Work task:
Scan the material below for the string "assets". Report every line that has it.
#### Provided records ####
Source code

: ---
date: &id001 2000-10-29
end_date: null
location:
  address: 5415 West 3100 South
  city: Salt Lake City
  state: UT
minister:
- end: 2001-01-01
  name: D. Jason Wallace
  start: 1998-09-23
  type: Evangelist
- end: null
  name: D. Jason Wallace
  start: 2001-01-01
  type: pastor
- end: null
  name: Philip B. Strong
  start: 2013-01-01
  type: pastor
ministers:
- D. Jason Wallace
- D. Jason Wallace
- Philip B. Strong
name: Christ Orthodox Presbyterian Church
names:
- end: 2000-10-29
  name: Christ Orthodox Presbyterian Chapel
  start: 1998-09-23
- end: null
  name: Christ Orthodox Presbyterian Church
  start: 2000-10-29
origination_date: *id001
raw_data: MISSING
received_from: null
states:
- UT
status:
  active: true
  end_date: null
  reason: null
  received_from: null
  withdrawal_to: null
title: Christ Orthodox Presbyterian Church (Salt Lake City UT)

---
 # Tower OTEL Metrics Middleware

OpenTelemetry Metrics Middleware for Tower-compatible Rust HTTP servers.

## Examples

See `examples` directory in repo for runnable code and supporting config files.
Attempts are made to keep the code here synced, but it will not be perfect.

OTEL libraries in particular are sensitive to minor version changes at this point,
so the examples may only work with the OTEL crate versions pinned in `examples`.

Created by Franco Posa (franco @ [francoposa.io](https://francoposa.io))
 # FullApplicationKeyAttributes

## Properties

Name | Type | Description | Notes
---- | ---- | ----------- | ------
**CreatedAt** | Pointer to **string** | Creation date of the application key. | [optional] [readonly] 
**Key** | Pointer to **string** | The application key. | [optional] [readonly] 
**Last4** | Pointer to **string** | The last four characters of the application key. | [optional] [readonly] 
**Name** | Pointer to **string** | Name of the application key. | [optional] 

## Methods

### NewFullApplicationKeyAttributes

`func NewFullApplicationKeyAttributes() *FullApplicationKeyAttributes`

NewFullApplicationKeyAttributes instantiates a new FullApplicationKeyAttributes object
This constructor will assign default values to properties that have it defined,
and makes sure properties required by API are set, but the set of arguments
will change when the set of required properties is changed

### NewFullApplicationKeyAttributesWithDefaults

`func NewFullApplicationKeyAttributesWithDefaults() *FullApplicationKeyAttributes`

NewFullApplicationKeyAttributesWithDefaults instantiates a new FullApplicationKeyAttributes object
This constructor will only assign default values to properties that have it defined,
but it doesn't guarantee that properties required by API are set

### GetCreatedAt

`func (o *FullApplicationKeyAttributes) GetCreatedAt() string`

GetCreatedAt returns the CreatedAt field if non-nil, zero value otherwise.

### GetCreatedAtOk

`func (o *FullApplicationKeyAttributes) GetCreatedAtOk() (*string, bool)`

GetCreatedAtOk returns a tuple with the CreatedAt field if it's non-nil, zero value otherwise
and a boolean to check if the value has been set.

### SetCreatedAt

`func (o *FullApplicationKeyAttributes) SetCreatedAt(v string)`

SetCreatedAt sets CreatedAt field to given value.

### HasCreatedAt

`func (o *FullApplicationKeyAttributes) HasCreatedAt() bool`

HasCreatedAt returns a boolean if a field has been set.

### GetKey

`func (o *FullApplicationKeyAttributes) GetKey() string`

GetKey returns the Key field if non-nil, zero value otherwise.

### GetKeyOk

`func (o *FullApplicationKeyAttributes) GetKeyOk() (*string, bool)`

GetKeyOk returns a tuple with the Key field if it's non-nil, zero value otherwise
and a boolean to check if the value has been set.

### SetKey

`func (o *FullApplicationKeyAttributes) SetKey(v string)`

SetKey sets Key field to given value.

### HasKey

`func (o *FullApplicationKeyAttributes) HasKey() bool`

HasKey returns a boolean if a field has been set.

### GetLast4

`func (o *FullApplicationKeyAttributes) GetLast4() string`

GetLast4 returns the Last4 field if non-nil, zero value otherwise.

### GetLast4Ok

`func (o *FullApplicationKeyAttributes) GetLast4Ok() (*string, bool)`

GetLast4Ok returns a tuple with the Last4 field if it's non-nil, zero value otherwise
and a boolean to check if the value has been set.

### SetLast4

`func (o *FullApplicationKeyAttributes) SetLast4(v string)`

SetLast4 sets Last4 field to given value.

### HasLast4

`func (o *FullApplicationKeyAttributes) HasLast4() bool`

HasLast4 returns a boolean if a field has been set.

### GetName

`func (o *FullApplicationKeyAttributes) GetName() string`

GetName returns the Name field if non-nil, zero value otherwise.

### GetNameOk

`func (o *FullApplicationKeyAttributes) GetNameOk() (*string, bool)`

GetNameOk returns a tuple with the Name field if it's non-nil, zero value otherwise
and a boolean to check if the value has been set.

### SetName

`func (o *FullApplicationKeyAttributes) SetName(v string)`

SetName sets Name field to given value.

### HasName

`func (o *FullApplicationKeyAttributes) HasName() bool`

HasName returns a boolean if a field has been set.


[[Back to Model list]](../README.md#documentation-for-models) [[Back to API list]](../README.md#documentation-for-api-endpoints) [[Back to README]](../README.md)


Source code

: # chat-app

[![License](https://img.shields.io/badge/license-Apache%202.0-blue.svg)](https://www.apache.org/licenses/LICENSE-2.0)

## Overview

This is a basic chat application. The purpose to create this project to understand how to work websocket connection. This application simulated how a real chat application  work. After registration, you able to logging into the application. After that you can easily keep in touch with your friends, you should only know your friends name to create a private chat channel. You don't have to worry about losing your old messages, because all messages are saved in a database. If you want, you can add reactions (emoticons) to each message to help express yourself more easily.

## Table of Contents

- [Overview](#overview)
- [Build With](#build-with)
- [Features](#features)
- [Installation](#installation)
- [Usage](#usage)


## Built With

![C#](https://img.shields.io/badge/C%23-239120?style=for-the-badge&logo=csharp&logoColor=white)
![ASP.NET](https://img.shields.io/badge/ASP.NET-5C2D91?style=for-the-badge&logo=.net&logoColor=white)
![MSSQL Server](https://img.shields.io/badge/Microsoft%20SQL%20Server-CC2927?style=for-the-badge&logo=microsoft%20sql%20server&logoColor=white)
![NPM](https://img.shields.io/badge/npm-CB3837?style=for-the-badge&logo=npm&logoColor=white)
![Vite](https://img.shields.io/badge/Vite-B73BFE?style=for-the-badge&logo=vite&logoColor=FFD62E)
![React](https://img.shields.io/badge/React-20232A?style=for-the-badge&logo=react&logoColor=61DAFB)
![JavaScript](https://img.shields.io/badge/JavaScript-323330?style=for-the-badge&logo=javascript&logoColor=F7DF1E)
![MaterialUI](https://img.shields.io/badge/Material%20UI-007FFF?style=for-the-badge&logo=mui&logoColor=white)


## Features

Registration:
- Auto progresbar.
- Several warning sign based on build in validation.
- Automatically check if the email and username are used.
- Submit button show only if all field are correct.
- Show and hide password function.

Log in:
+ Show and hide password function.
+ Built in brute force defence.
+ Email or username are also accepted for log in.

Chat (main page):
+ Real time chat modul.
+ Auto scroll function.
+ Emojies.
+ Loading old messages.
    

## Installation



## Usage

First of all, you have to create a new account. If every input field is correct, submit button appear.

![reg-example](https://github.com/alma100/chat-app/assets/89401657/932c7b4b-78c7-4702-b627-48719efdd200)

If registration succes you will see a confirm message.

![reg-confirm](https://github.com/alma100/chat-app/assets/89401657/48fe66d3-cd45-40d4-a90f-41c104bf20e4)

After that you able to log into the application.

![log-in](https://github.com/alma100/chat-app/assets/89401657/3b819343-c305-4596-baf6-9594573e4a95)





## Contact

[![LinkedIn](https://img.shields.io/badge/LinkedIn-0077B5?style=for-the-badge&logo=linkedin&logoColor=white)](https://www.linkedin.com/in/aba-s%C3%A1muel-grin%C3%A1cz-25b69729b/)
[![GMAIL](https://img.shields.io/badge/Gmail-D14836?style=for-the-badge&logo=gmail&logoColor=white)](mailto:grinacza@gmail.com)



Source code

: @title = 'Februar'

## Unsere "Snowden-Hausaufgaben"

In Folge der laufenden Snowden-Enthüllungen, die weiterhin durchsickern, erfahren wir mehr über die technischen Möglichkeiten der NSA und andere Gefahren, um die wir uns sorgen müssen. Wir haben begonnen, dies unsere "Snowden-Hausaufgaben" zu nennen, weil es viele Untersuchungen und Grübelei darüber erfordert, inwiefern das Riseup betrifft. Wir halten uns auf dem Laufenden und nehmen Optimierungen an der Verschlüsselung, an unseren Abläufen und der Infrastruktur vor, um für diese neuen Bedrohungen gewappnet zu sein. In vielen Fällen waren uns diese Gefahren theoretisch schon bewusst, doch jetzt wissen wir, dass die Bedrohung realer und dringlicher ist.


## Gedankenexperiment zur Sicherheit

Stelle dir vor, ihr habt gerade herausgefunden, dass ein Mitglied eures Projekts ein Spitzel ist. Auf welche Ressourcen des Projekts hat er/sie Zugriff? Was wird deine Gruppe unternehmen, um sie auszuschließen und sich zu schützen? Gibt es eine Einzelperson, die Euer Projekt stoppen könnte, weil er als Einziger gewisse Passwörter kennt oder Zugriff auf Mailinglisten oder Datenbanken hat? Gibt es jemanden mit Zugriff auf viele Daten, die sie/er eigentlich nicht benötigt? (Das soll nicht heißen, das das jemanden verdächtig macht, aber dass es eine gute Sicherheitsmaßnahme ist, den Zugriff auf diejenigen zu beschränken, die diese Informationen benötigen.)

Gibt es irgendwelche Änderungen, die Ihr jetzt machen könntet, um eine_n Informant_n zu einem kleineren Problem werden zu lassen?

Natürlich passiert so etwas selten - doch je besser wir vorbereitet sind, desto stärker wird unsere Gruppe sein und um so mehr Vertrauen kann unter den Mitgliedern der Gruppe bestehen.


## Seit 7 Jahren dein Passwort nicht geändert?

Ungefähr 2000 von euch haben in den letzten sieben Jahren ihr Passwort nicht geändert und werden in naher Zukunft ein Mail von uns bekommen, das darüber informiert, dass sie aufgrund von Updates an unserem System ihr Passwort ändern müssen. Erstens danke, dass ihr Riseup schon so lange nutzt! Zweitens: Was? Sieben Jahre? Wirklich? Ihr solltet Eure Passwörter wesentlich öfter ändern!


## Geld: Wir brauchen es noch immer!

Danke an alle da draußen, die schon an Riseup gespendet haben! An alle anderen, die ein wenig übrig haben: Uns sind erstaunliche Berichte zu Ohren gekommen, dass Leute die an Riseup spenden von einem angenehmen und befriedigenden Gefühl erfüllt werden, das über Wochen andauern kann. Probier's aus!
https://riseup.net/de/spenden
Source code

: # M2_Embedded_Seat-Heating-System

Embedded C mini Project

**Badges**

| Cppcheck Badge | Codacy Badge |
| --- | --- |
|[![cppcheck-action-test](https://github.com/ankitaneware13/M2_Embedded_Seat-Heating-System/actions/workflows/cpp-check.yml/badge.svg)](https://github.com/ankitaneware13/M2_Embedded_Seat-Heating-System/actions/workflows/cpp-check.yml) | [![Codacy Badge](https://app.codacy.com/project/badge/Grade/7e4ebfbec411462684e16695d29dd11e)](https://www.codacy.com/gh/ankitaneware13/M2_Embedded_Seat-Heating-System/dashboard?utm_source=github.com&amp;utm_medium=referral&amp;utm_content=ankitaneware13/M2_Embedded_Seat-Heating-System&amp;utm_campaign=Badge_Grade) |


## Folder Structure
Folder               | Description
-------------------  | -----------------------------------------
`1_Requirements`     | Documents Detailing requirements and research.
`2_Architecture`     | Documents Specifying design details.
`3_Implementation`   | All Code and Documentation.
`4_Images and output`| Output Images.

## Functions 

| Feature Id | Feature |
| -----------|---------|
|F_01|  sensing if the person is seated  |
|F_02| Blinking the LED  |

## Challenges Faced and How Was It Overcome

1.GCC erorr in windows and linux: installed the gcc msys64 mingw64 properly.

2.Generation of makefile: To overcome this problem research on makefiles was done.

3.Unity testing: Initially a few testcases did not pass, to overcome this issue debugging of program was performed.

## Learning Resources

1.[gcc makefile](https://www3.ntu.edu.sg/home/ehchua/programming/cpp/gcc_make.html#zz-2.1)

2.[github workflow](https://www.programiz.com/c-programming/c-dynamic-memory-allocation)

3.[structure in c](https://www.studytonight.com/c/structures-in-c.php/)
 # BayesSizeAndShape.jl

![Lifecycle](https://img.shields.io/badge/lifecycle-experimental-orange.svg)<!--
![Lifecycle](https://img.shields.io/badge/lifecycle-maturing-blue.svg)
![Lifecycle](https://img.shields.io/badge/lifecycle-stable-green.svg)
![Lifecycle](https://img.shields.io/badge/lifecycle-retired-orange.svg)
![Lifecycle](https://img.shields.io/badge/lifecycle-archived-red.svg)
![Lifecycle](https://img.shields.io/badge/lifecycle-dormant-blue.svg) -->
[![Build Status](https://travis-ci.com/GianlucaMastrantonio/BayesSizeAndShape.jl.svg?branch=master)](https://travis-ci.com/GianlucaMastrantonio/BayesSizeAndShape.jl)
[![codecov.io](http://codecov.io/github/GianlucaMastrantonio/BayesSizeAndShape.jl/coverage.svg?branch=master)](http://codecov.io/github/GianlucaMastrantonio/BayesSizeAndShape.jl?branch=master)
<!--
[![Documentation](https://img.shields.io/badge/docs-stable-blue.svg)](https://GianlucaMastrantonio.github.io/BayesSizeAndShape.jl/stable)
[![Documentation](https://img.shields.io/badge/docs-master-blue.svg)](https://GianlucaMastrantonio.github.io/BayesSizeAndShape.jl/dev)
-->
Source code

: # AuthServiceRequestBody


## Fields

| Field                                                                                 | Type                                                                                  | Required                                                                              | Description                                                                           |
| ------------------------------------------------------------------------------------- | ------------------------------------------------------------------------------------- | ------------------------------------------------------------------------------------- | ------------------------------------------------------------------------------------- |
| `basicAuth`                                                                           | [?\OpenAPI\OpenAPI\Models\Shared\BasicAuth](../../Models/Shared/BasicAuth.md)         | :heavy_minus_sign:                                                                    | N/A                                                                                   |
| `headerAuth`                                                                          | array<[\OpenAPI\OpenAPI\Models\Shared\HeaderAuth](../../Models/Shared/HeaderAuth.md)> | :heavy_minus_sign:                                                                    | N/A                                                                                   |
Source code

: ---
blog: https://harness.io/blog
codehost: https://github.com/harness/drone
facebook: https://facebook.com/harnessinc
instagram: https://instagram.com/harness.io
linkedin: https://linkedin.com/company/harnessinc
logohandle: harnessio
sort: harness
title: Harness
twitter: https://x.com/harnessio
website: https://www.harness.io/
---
####
The completed task:
![reg-example](https://github.com/alma100/chat-app/assets/89401657/932c7b4b-78c7-4702-b627-48719efdd200)
![reg-confirm](https://github.com/alma100/chat-app/assets/89401657/48fe66d3-cd45-40d4-a90f-41c104bf20e4)
![log-in](https://github.com/alma100/chat-app/assets/89401657/3b819343-c305-4596-baf6-9594573e4a95)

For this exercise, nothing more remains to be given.